━━ Entries shown ━━
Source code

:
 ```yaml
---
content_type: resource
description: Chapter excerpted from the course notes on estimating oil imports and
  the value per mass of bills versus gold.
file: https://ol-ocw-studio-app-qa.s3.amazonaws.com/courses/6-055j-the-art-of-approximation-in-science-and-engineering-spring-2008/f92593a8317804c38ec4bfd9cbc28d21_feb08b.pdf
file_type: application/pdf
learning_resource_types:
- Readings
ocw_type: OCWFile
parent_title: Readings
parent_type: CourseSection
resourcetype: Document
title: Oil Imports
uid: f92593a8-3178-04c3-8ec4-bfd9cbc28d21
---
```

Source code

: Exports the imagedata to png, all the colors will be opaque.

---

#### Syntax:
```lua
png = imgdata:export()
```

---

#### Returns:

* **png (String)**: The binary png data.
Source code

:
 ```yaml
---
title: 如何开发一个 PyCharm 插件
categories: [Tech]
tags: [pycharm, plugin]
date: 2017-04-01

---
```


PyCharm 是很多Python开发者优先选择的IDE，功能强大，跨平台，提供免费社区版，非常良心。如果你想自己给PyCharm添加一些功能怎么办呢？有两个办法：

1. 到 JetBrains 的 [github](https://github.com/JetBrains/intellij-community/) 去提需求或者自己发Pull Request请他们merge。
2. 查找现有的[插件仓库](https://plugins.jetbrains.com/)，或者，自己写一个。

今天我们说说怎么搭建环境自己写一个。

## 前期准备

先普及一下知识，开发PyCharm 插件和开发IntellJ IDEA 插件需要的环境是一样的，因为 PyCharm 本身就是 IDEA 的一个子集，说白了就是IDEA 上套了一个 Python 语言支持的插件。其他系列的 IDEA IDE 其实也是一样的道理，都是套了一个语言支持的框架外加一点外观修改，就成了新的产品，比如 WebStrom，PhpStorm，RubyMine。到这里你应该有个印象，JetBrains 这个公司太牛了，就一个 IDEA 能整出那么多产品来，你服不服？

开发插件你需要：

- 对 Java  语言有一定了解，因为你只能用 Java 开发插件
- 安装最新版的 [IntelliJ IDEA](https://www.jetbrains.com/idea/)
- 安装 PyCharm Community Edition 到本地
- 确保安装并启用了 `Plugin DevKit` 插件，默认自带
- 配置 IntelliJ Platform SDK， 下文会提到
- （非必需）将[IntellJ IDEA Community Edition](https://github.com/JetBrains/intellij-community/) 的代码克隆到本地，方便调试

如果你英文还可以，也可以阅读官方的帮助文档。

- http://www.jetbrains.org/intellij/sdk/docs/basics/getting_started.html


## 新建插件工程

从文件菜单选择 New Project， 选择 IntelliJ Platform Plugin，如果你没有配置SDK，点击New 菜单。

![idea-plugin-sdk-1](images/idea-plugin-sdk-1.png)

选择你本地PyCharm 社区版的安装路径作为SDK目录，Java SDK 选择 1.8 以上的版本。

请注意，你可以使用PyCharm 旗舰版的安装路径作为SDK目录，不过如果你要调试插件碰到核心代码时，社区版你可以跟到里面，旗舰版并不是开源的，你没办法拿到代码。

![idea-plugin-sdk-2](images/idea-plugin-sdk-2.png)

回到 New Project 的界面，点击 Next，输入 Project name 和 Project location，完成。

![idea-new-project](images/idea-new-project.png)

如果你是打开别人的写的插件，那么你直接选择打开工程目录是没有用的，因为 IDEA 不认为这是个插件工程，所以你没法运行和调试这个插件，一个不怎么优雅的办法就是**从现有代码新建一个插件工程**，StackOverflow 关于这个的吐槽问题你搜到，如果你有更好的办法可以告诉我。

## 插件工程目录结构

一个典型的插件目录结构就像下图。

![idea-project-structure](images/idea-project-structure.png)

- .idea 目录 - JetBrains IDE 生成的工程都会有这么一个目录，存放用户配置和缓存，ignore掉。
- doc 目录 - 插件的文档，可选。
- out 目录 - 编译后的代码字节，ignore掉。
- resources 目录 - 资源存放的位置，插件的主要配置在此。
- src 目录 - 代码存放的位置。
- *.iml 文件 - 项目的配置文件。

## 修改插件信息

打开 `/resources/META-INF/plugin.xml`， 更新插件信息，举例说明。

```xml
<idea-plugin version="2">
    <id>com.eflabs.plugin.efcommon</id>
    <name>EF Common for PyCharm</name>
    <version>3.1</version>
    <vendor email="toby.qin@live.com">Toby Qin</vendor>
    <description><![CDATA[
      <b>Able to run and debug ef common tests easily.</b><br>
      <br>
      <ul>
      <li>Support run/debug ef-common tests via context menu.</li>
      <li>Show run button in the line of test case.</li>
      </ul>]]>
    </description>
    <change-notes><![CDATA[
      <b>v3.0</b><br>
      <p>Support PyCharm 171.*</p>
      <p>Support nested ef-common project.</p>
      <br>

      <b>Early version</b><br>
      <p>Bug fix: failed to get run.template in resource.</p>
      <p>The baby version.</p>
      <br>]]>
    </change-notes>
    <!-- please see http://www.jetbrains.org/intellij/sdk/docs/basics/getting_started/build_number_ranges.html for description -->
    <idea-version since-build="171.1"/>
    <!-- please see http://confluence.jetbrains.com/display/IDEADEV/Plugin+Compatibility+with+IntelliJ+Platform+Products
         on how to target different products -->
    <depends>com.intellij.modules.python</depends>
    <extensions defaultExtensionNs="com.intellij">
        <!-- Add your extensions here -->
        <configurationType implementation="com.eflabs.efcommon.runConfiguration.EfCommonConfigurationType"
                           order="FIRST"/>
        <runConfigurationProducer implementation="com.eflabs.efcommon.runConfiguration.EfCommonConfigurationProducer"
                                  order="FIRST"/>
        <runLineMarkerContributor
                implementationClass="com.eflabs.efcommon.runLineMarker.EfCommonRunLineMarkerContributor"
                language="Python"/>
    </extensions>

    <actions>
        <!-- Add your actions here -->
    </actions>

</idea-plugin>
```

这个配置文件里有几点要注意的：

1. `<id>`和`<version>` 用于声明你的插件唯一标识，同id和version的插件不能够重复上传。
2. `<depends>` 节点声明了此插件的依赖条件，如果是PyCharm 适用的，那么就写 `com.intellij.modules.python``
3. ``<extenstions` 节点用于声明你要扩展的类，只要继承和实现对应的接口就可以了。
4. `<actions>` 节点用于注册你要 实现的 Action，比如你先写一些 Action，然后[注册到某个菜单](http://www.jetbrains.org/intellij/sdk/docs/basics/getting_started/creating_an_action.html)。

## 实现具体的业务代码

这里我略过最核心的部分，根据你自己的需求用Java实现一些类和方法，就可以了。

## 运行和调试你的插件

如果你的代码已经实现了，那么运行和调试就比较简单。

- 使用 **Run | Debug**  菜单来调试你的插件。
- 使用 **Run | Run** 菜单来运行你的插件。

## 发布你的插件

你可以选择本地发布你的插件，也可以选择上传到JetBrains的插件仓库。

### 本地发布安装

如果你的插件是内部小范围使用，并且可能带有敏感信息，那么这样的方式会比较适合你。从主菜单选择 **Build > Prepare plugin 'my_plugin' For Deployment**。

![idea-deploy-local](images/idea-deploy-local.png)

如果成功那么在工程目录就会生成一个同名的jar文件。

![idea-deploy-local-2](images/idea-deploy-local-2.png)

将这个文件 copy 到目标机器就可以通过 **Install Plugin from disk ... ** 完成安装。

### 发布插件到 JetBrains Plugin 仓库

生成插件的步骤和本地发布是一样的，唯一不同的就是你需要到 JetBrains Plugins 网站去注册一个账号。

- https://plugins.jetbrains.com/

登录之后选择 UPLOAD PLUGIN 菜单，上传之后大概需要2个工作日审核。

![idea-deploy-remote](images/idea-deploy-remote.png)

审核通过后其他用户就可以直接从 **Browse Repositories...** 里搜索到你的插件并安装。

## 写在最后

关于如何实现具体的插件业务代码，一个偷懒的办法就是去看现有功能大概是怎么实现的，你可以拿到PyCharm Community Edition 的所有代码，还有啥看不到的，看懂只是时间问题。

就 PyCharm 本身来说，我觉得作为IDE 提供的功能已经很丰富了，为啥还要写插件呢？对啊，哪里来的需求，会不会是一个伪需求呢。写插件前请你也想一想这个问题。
━━━
Exercise objective: Return the number of lines in the records holding the string "Platform", without any other words.

Written solution: 3